Introduction
Consider the following hypothetical example. Suppose the fourth grade students of two schools (1 and 2) in a school district took a state maths exam. The principals of these two schools wanted to know whether there was a difference in the performances between the two schools. They calculated the overall average score, the average score of girls and the average score of boys in each school. The result is presented as scenario B in table 1. After looking at the average scores of girls and boys, respectively, the principal of school 1 was very happy as they were both one point higher than those in school 2. However, after looking at the overall average score of these two schools, the principal was very confused as the overall average score of school 2 was higher than that of school 1. Is there anything wrong in calculating the overall average score? What is the reason for the inconsistency between the overall average scores and the average scores stratified by gender?

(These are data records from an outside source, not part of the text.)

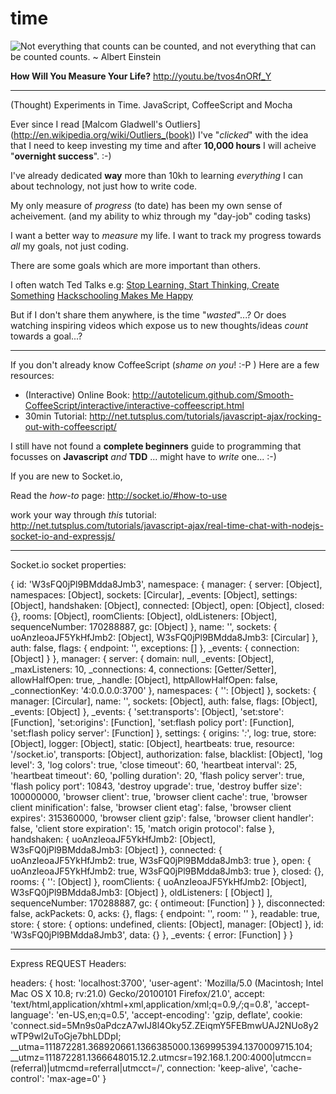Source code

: time
====

![Not everything that counts can be counted, 
and not everything that can be counted counts. ~ Albert Einstein
](http://i.imgur.com/ESOb79D.png "Not everything that counts can be counted")


**How Will You Measure Your Life?** http://youtu.be/tvos4nORf_Y

- - -

(Thought) Experiments in Time. JavaScript, CoffeeScript and Mocha

Ever since I read [Malcom Gladwell's Outliers]
(http://en.wikipedia.org/wiki/Outliers_(book))
I've "*clicked*" with the idea that I need to keep investing my time
and after **10,000 hours** I will acheive "**overnight success**". :-)

I've already dedicated **way** more than 10kh to learning
*everything* I can about technology, not just how to write code.

My only measure of *progress* (to date)
has been my own sense of acheivement.
(and my ability to whiz through my "day-job" coding tasks)

I want a better way to *measure* my life.
I want to track my progress towards *all* my goals, not just coding.

There are some goals which are more important than others.

I often watch Ted Talks e.g:
[Stop Learning, Start Thinking, Create Something](http://youtu.be/Uq-FOOQ1TpE)
[Hackschooling Makes Me Happy](http://youtu.be/h11u3vtcpaY)

But if I don't share them anywhere, is the time "*wasted*"...?
Or does watching inspiring videos which expose us to new thoughts/ideas 
*count* towards a goal...?


- - - - - - 

If you don't already know CoffeeScript (*shame on you*! :-P )
Here are a few resources:

- (Interactive) Online Book: http://autotelicum.github.com/Smooth-CoffeeScript/interactive/interactive-coffeescript.html
- 30min Tutorial: http://net.tutsplus.com/tutorials/javascript-ajax/rocking-out-with-coffeescript/

I still have not found a **complete beginners** guide to programming that focusses on **Javascript** *and* **TDD** ... might have to *write* one... :-)



If you are new to Socket.io, 

Read the *how-to* page: http://socket.io/#how-to-use

work your way through *this* tutorial:
http://net.tutsplus.com/tutorials/javascript-ajax/real-time-chat-with-nodejs-socket-io-and-expressjs/

- - - - - - 

Socket.io socket properties:


{ id: 'W3sFQ0jPl9BMdda8Jmb3',
  namespace: 
   { manager: 
      { server: [Object],
        namespaces: [Object],
        sockets: [Circular],
        _events: [Object],
        settings: [Object],
        handshaken: [Object],
        connected: [Object],
        open: [Object],
        closed: {},
        rooms: [Object],
        roomClients: [Object],
        oldListeners: [Object],
        sequenceNumber: 170288887,
        gc: [Object] },
     name: '',
     sockets: 
      { uoAnzIeoaJF5YkHfJmb2: [Object],
        W3sFQ0jPl9BMdda8Jmb3: [Circular] },
     auth: false,
     flags: { endpoint: '', exceptions: [] },
     _events: { connection: [Object] } },
  manager: 
   { server: 
      { domain: null,
        _events: [Object],
        _maxListeners: 10,
        _connections: 4,
        connections: [Getter/Setter],
        allowHalfOpen: true,
        _handle: [Object],
        httpAllowHalfOpen: false,
        _connectionKey: '4:0.0.0.0:3700' },
     namespaces: { '': [Object] },
     sockets: 
      { manager: [Circular],
        name: '',
        sockets: [Object],
        auth: false,
        flags: [Object],
        _events: [Object] },
     _events: 
      { 'set:transports': [Object],
        'set:store': [Function],
        'set:origins': [Function],
        'set:flash policy port': [Function],
        'set:flash policy server': [Function] },
     settings: 
      { origins: '*:*',
        log: true,
        store: [Object],
        logger: [Object],
        static: [Object],
        heartbeats: true,
        resource: '/socket.io',
        transports: [Object],
        authorization: false,
        blacklist: [Object],
        'log level': 3,
        'log colors': true,
        'close timeout': 60,
        'heartbeat interval': 25,
        'heartbeat timeout': 60,
        'polling duration': 20,
        'flash policy server': true,
        'flash policy port': 10843,
        'destroy upgrade': true,
        'destroy buffer size': 100000000,
        'browser client': true,
        'browser client cache': true,
        'browser client minification': false,
        'browser client etag': false,
        'browser client expires': 315360000,
        'browser client gzip': false,
        'browser client handler': false,
        'client store expiration': 15,
        'match origin protocol': false },
     handshaken: 
      { uoAnzIeoaJF5YkHfJmb2: [Object],
        W3sFQ0jPl9BMdda8Jmb3: [Object] },
     connected: { uoAnzIeoaJF5YkHfJmb2: true, W3sFQ0jPl9BMdda8Jmb3: true },
     open: { uoAnzIeoaJF5YkHfJmb2: true, W3sFQ0jPl9BMdda8Jmb3: true },
     closed: {},
     rooms: { '': [Object] },
     roomClients: 
      { uoAnzIeoaJF5YkHfJmb2: [Object],
        W3sFQ0jPl9BMdda8Jmb3: [Object] },
     oldListeners: [ [Object] ],
     sequenceNumber: 170288887,
     gc: { ontimeout: [Function] } },
  disconnected: false,
  ackPackets: 0,
  acks: {},
  flags: { endpoint: '', room: '' },
  readable: true,
  store: 
   { store: { options: undefined, clients: [Object], manager: [Object] },
     id: 'W3sFQ0jPl9BMdda8Jmb3',
     data: {} },
  _events: { error: [Function] } }


- - - - - - 

Express REQUEST Headers:

headers: 
   { host: 'localhost:3700',
     'user-agent': 'Mozilla/5.0 (Macintosh; Intel Mac OS X 10.8; rv:21.0) Gecko/20100101 Firefox/21.0',
     accept: 'text/html,application/xhtml+xml,application/xml;q=0.9,*/*;q=0.8',
     'accept-language': 'en-US,en;q=0.5',
     'accept-encoding': 'gzip, deflate',
     cookie: 'connect.sid=5Mn9s0aPdczA7wIJ8l4Oky5Z.ZEiqmY5FEBmwUAJ2NUo8y2wTP9wI2uToGje7bhLDDpI; __utma=111872281.368920661.1366385000.1369995394.1370009715.104; __utmz=111872281.1366648015.12.2.utmcsr=192.168.1.200:4000|utmccn=(referral)|utmcmd=referral|utmcct=/',
     connection: 'keep-alive',
     'cache-control': 'max-age=0' }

Before figuring out the reason for the inconsistency, let us take a look at scenario A in table 1. In this scenario, the overall average score, as well as the average scores of girls and boys in school 1 are all higher than those in school 2. A closer examination shows that the proportions of girls are different in scenarios A and B. In scenario A, 48% of students are girls in both schools. In scenario B, 40% and 60% of students are girls in the two schools, respectively. Is the difference in the proportions of girls sufficient to create this inconsistency? The answer is negative. In scenario C in table 1, although the proportions of girls are different in the two schools, the overall average scores and the average scores by gender are higher in school 1.
Examples in table 1 indicate that the results between overall analysis and subgroup analysis may be very different. Now we show what overall analysis and subgroup analysis actually mean.1 Suppose we are interested in the treatment effect of a new drug D. We recruit some subjects and randomise them to two treatment groups (T and C). Subjects in groups T and C were administered drug D and placebo, respectively. After collecting the data, we calculate the average response of these two groups and use appropriate statistical methods (eg, two-sample t-test, Pearson’s χ2 test, and so on) to compare them. This is called the overall analysis. However, we suspect the response of a subject may depend on his/her age. We divide the subjects in the study population into several subgroups based on their ages and study the treatment effect within each age group. This kind of analysis is called the subgroup analysis. The subgroup analysis may offer us more information on the treatment effect of the new drug within each specific age group.
Results in table 1 indicate that even if in each subgroup, the new drug turns out to be better than the placebo, the overall response in the placebo group may be better than the new drug group. In this paper, we studied the reason for this counterintuitive phenomenon. The paper is organised as follows. Section 2 defines some notations. Section 3 gives a very general sufficient condition of consistency. We give some practical guidance in dealing with inconsistency in real studies in section 4.